-- Provided entries follows --

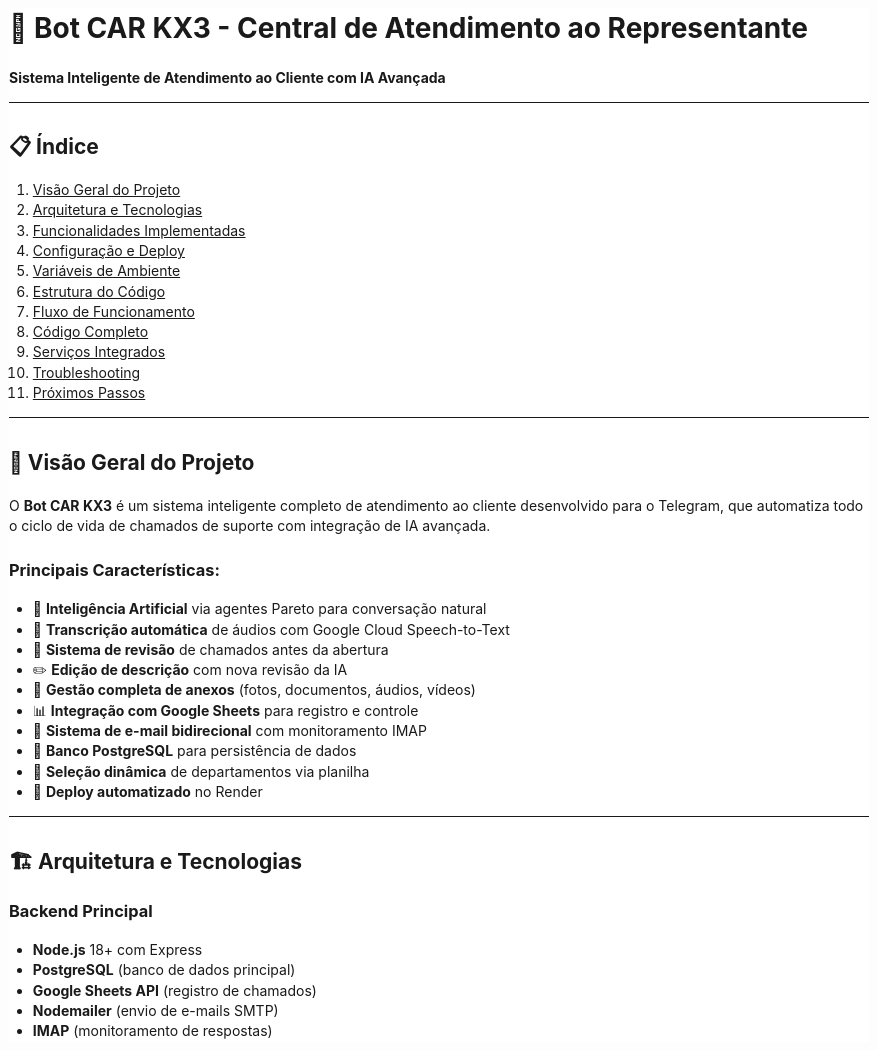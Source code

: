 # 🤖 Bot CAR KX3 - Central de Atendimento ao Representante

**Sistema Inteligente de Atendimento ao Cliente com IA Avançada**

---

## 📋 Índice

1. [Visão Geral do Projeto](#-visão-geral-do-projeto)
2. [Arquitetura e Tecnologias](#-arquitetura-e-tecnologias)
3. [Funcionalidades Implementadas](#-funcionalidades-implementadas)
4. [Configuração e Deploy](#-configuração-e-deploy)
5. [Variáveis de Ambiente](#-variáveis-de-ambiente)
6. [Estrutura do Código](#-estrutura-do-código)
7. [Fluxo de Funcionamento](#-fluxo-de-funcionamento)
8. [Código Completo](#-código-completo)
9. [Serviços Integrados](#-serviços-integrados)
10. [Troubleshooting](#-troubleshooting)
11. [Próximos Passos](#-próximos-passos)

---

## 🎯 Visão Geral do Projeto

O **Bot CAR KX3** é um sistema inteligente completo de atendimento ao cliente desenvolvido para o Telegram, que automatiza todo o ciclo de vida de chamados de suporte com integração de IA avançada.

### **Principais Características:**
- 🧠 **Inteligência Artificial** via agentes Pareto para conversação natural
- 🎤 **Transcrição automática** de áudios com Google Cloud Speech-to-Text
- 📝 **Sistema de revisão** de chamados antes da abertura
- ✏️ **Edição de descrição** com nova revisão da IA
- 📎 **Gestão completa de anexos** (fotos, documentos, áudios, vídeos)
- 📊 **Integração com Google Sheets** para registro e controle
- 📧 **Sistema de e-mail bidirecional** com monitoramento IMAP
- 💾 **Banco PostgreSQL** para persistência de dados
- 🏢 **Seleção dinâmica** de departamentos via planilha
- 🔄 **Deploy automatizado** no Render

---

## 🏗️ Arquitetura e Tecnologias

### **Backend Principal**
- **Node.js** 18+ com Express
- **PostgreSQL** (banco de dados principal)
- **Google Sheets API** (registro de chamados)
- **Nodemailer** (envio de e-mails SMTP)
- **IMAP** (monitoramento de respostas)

-- Provided entries concluded --
-- Provided entries follows --

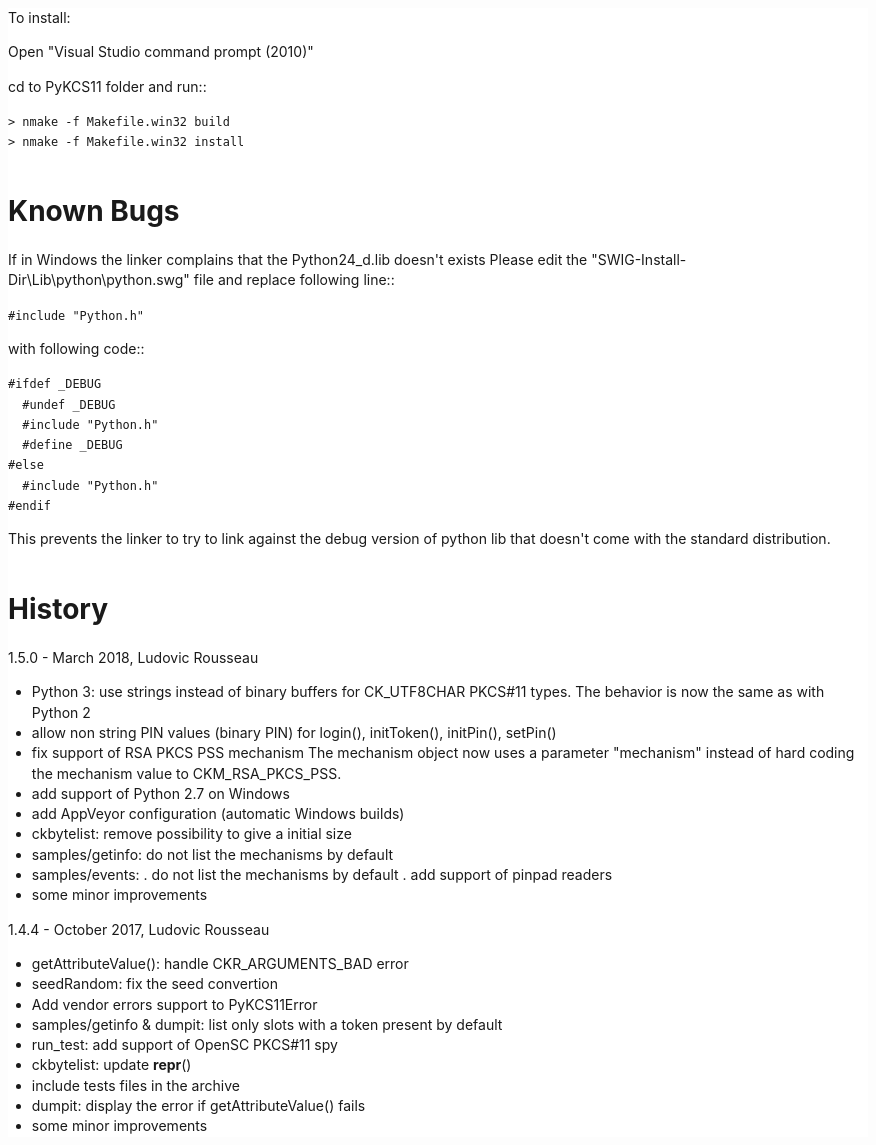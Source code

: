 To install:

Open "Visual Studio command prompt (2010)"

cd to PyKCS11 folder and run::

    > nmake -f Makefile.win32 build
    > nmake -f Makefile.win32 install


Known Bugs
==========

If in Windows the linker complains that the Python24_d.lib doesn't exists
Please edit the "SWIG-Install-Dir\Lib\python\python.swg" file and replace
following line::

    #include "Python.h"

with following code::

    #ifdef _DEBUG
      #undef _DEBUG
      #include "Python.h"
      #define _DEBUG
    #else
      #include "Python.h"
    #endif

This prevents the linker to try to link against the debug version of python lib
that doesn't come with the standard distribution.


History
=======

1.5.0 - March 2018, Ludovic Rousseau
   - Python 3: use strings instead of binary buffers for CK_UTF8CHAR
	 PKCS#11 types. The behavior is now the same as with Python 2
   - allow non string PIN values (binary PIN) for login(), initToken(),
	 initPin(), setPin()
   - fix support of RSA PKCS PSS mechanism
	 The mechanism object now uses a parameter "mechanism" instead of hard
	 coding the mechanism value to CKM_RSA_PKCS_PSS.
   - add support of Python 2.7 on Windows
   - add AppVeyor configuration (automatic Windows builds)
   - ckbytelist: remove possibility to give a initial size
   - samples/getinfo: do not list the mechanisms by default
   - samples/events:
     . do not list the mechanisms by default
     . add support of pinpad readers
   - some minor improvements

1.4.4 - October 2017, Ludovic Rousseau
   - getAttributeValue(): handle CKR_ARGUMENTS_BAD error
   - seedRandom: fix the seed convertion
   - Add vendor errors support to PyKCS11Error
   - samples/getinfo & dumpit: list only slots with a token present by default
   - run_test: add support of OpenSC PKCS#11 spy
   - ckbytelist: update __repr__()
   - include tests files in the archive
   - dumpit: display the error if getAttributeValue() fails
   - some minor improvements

-- Provided entries concluded --

• [Problem requirements]:
Within the material above, transcribe exactly the lines that run from the line holding "- **Node.js** 18+ com Express" through the line holding "- **IMAP** (monitoramento de respostas)".

• [Expected output]:
- **Node.js** 18+ com Express
- **PostgreSQL** (banco de dados principal)
- **Google Sheets API** (registro de chamados)
- **Nodemailer** (envio de e-mails SMTP)
- **IMAP** (monitoramento de respostas)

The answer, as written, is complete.